鉄道あれこれ


久しぶりに700系で東京へ行った。

私は新幹線の車両の揺れを感じながらうたた寝するのが好きなのだが、通路を挟んだ向かいの席に座ったオバサン4人組が物凄い勢いで話し始め、しかもガサガサばりばりとひっきりなしに物を食べているので気になって寝られなくなってしまった。そのうち「世界陸上織田裕二」はあんまりだったというネタで加速度的に盛り上がり始めた、結構話が面白いのでついつい私も聞き耳を立てていたら突然、会話が途切れた。そしてため息とも歓声ともつかない声が聞こえてきたので、通路の反対側の車窓を見ると富士山が姿を現したところだった。

新幹線が富士山の横を過ぎるとき、ふと新幹線の車中の空気が変わることがあって、その感じが結構好きである。外人さんなんかがいると「Oh!Fujiyama!」などと声が聞こえたりするのもちょっと優越感のようなものを覚える。日本人にとってやはりこの山の存在は特別なのだと思う。
結婚の前に嫁がこちらと東京を頻繁に往復していた時期がある。或る時、車窓に綺麗な富士が見えたので思わず「富士山!」と言ったら、隣で一心にメールを打っていた若い女の子が車窓の富士山を見て「ギャー!」と叫んだそうである。あまりに美しいと感じてそのような悲鳴をあげたらしい。新幹線から見る富士山はふと姿を現してわずかな時間でまた消えていくのでその感じもまたいいものである。
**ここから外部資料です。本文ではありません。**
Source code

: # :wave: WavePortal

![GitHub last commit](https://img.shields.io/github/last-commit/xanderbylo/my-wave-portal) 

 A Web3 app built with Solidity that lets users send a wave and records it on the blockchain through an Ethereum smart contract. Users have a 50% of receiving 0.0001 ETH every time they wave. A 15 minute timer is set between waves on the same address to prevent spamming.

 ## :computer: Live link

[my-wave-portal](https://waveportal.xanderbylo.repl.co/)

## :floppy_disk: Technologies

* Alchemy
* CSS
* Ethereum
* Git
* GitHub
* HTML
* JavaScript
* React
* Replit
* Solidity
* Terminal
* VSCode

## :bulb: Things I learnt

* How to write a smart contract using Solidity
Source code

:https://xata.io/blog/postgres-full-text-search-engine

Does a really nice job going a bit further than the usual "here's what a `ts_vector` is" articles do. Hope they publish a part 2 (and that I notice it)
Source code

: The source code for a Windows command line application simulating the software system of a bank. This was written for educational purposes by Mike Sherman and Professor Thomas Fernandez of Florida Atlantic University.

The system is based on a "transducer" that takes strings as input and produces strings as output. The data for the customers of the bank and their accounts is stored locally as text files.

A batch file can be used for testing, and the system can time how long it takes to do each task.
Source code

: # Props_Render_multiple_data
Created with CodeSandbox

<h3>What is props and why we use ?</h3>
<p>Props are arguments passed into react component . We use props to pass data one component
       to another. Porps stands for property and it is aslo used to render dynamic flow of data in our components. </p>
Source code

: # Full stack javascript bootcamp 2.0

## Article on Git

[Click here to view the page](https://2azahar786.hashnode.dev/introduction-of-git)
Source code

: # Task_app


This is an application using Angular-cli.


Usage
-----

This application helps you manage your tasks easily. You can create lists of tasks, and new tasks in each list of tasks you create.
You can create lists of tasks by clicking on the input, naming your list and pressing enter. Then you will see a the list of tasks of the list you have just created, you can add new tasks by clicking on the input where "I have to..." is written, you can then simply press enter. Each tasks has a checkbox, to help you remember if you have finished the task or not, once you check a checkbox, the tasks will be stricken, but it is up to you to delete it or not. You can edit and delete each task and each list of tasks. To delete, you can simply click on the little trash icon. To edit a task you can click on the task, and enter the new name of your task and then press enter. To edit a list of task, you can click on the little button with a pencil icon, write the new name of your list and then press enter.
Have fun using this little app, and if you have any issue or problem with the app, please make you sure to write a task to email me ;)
オバサン達は座席を対面にして4人で話していたのだが、昔の列車の座席は大抵、座席が対面で作り付けになっていた。文豪とよばれるような作家の小説を読むと、大抵、この座席での乗り合わせるという場面が出てくる。(個人的には泉鏡花の「高野聖」が好きである)
私が十代の頃はまだこうした列車の最盛期で、乗り合わせた見知らぬ乗客どうしが世間話をしたり、車内販売で買った食べ物を分け合ったりといった光景がよく見られた。私も向かい側に座った見知らぬおばさんに竹輪や冷凍みかんを貰ったことや、受験の帰りに一杯機嫌のおじさんに激励されて握手して分かれたことなどを今でも思い出す。それももう昔話である…


 この山寺の最寄駅は無人駅である。

 海軍基地が近くにあったために半世紀前は府内でも屈指の貨物の取り扱いのある駅だったという。
 プラットホームが小高くなっていて、誰も居ない改札を抜けると、古いコンクリートの石段を上がる。黄色いセイタカアワダチソウやススキやカヤが一面に生えていて、ここにくるとなぜか芭蕉の「夏草や兵(つわもの)どもが夢あと」という句を想いだす。
 私がこの駅を使うときは2両編成のワンマン列車である。
 こちらに帰ってきた頃は、列車が2両で走っているのはすごく新鮮に感じたものだった。
 それでも車両自体はとても新しく、昔の普通列車の面影は無い。昨今、昭和40年代がブームだそうだがかっての普通列車を走らせたら案外人気が出るかもしれないと思ったりする。